- **Aim of the task**
Transcribe all records exactly; omit pictures.

Exercise materials Block Start

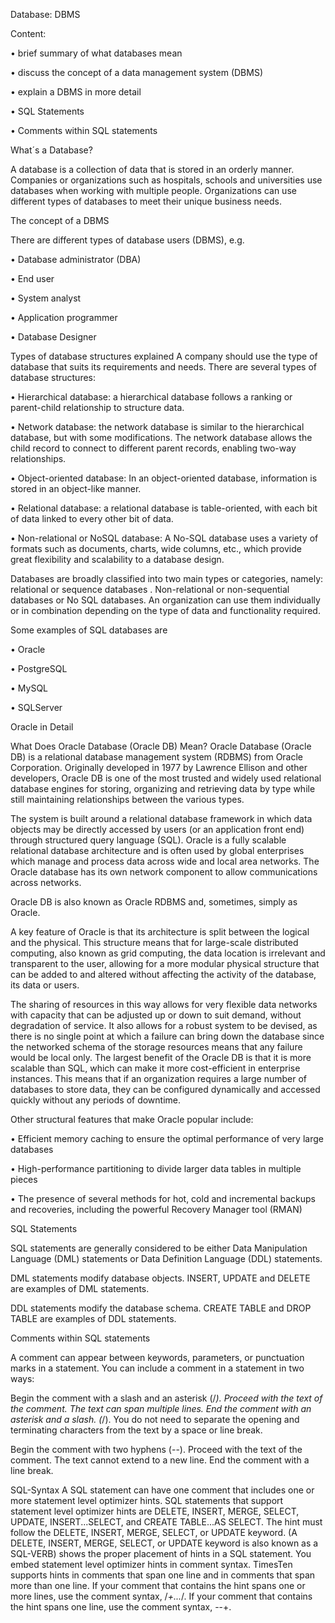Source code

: Database: DBMS


 Content:

•	brief summary of what databases mean

•	discuss the concept of a data management system (DBMS)

•	explain a DBMS in more detail

•	SQL Statements

•	Comments within SQL statements


What´s a Database?

A database is a collection of data that is stored in an orderly manner. Companies or organizations such as hospitals, schools and universities use databases when working with multiple people. Organizations can use different types of databases to meet their unique business needs. 

The concept of a DBMS

There are different types of database users (DBMS), e.g.

•	Database administrator (DBA)

•	End user

•	System analyst

•	Application programmer

•	Database Designer


Types of database structures explained
A company should use the type of database that suits its requirements and needs. There are several types of database structures:

•	Hierarchical database: a hierarchical database follows a ranking or parent-child relationship to structure data. 

•	Network database: the network database is similar to the hierarchical database, but with some modifications. The network database allows the child record to connect to different parent records, enabling two-way relationships. 

•	Object-oriented database: In an object-oriented database, information is stored in an object-like manner. 

•	Relational database: a relational database is table-oriented, with each bit of data linked to every other bit of data. 

•	Non-relational or NoSQL database: A No-SQL database uses a variety of formats such as documents, charts, wide columns, etc., which provide great flexibility and scalability to a database design. 


Databases are broadly classified into two main types or categories, namely: relational or sequence databases . Non-relational or non-sequential databases or No SQL databases. An organization can use them individually or in combination depending on the type of data and functionality required.

Some examples of SQL databases are

•	Oracle

•	PostgreSQL

•	MySQL

•	SQLServer


Oracle in Detail

What Does Oracle Database (Oracle DB) Mean?
Oracle Database (Oracle DB) is a relational database management system (RDBMS) from Oracle Corporation. Originally developed in 1977 by Lawrence Ellison and other developers, Oracle DB is one of the most trusted and widely used relational database engines for storing, organizing and retrieving data by type while still maintaining relationships between the various types.

The system is built around a relational database framework in which data objects may be directly accessed by users (or an application front end) through structured query language (SQL). Oracle is a fully scalable relational database architecture and is often used by global enterprises which manage and process data across wide and local area networks. The Oracle database has its own network component to allow communications across networks.

Oracle DB is also known as Oracle RDBMS and, sometimes, simply as Oracle.

A key feature of Oracle is that its architecture is split between the logical and the physical. This structure means that for large-scale distributed computing, also known as grid computing, the data location is irrelevant and transparent to the user, allowing for a more modular physical structure that can be added to and altered without affecting the activity of the database, its data or users.

The sharing of resources in this way allows for very flexible data networks with capacity that can be adjusted up or down to suit demand, without degradation of service. It also allows for a robust system to be devised, as there is no single point at which a failure can bring down the database since the networked schema of the storage resources means that any failure would be local only.
The largest benefit of the Oracle DB is that it is more scalable than SQL, which can make it more cost-efficient in enterprise instances. This means that if an organization requires a large number of databases to store data, they can be configured dynamically and accessed quickly without any periods of downtime.

Other structural features that make Oracle popular include:

•	Efficient memory caching to ensure the optimal performance of very large databases

•	High-performance partitioning to divide larger data tables in multiple pieces

•	The presence of several methods for hot, cold and incremental backups and recoveries, including the powerful Recovery Manager tool (RMAN) 


SQL Statements

SQL statements are generally considered to be either Data Manipulation Language (DML) statements or Data Definition Language (DDL) statements.

DML statements modify database objects. INSERT, UPDATE and DELETE are examples of DML statements.

DDL statements modify the database schema. CREATE TABLE and DROP TABLE are examples of DDL statements.

Comments within SQL statements

A comment can appear between keywords, parameters, or punctuation marks in a statement. You can include a comment in a statement in two ways:

Begin the comment with a slash and an asterisk (/*). Proceed with the text of the comment. The text can span multiple lines. End the comment with an asterisk and a slash. (*/). You do not need to separate the opening and terminating characters from the text by a space or line break.

Begin the comment with two hyphens (--). Proceed with the text of the comment. The text cannot extend to a new line. End the comment with a line break.

SQL-Syntax
A SQL statement can have one comment that includes one or more statement level optimizer hints. SQL statements that support statement level optimizer hints are DELETE, INSERT, MERGE, SELECT, UPDATE, INSERT...SELECT, and CREATE TABLE...AS SELECT. The hint must follow the DELETE, INSERT, MERGE, SELECT, or UPDATE keyword. (A DELETE, INSERT, MERGE, SELECT, or UPDATE keyword is also known as a SQL-VERB) shows the proper placement of hints in a SQL statement.
You embed statement level optimizer hints in comment syntax. TimesTen supports hints in comments that span one line and in comments that span more than one line. If your comment that contains the hint spans one or more lines, use the comment syntax, /*+...*/. If your comment that contains the hint spans one line, use the comment syntax, --+.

Exercise materials Block End

- **Completed task**
Source code

: Database: DBMS


 Content:

•	brief summary of what databases mean

•	discuss the concept of a data management system (DBMS)

•	explain a DBMS in more detail

•	SQL Statements

•	Comments within SQL statements


What´s a Database?

A database is a collection of data that is stored in an orderly manner. Companies or organizations such as hospitals, schools and universities use databases when working with multiple people. Organizations can use different types of databases to meet their unique business needs. 

The concept of a DBMS

There are different types of database users (DBMS), e.g.

•	Database administrator (DBA)

•	End user

•	System analyst

•	Application programmer

•	Database Designer


Types of database structures explained
A company should use the type of database that suits its requirements and needs. There are several types of database structures:

•	Hierarchical database: a hierarchical database follows a ranking or parent-child relationship to structure data. 

•	Network database: the network database is similar to the hierarchical database, but with some modifications. The network database allows the child record to connect to different parent records, enabling two-way relationships. 

•	Object-oriented database: In an object-oriented database, information is stored in an object-like manner. 

•	Relational database: a relational database is table-oriented, with each bit of data linked to every other bit of data. 

•	Non-relational or NoSQL database: A No-SQL database uses a variety of formats such as documents, charts, wide columns, etc., which provide great flexibility and scalability to a database design. 


Databases are broadly classified into two main types or categories, namely: relational or sequence databases . Non-relational or non-sequential databases or No SQL databases. An organization can use them individually or in combination depending on the type of data and functionality required.

Some examples of SQL databases are

•	Oracle

•	PostgreSQL

•	MySQL

•	SQLServer


Oracle in Detail

What Does Oracle Database (Oracle DB) Mean?
Oracle Database (Oracle DB) is a relational database management system (RDBMS) from Oracle Corporation. Originally developed in 1977 by Lawrence Ellison and other developers, Oracle DB is one of the most trusted and widely used relational database engines for storing, organizing and retrieving data by type while still maintaining relationships between the various types.

The system is built around a relational database framework in which data objects may be directly accessed by users (or an application front end) through structured query language (SQL). Oracle is a fully scalable relational database architecture and is often used by global enterprises which manage and process data across wide and local area networks. The Oracle database has its own network component to allow communications across networks.

Oracle DB is also known as Oracle RDBMS and, sometimes, simply as Oracle.

A key feature of Oracle is that its architecture is split between the logical and the physical. This structure means that for large-scale distributed computing, also known as grid computing, the data location is irrelevant and transparent to the user, allowing for a more modular physical structure that can be added to and altered without affecting the activity of the database, its data or users.

The sharing of resources in this way allows for very flexible data networks with capacity that can be adjusted up or down to suit demand, without degradation of service. It also allows for a robust system to be devised, as there is no single point at which a failure can bring down the database since the networked schema of the storage resources means that any failure would be local only.
The largest benefit of the Oracle DB is that it is more scalable than SQL, which can make it more cost-efficient in enterprise instances. This means that if an organization requires a large number of databases to store data, they can be configured dynamically and accessed quickly without any periods of downtime.

Other structural features that make Oracle popular include:

•	Efficient memory caching to ensure the optimal performance of very large databases

•	High-performance partitioning to divide larger data tables in multiple pieces

•	The presence of several methods for hot, cold and incremental backups and recoveries, including the powerful Recovery Manager tool (RMAN) 


SQL Statements

SQL statements are generally considered to be either Data Manipulation Language (DML) statements or Data Definition Language (DDL) statements.

DML statements modify database objects. INSERT, UPDATE and DELETE are examples of DML statements.

DDL statements modify the database schema. CREATE TABLE and DROP TABLE are examples of DDL statements.

Comments within SQL statements

A comment can appear between keywords, parameters, or punctuation marks in a statement. You can include a comment in a statement in two ways:

Begin the comment with a slash and an asterisk (/*). Proceed with the text of the comment. The text can span multiple lines. End the comment with an asterisk and a slash. (*/). You do not need to separate the opening and terminating characters from the text by a space or line break.

Begin the comment with two hyphens (--). Proceed with the text of the comment. The text cannot extend to a new line. End the comment with a line break.

SQL-Syntax
A SQL statement can have one comment that includes one or more statement level optimizer hints. SQL statements that support statement level optimizer hints are DELETE, INSERT, MERGE, SELECT, UPDATE, INSERT...SELECT, and CREATE TABLE...AS SELECT. The hint must follow the DELETE, INSERT, MERGE, SELECT, or UPDATE keyword. (A DELETE, INSERT, MERGE, SELECT, or UPDATE keyword is also known as a SQL-VERB) shows the proper placement of hints in a SQL statement.
You embed statement level optimizer hints in comment syntax. TimesTen supports hints in comments that span one line and in comments that span more than one line. If your comment that contains the hint spans one or more lines, use the comment syntax, /*+...*/. If your comment that contains the hint spans one line, use the comment syntax, --+.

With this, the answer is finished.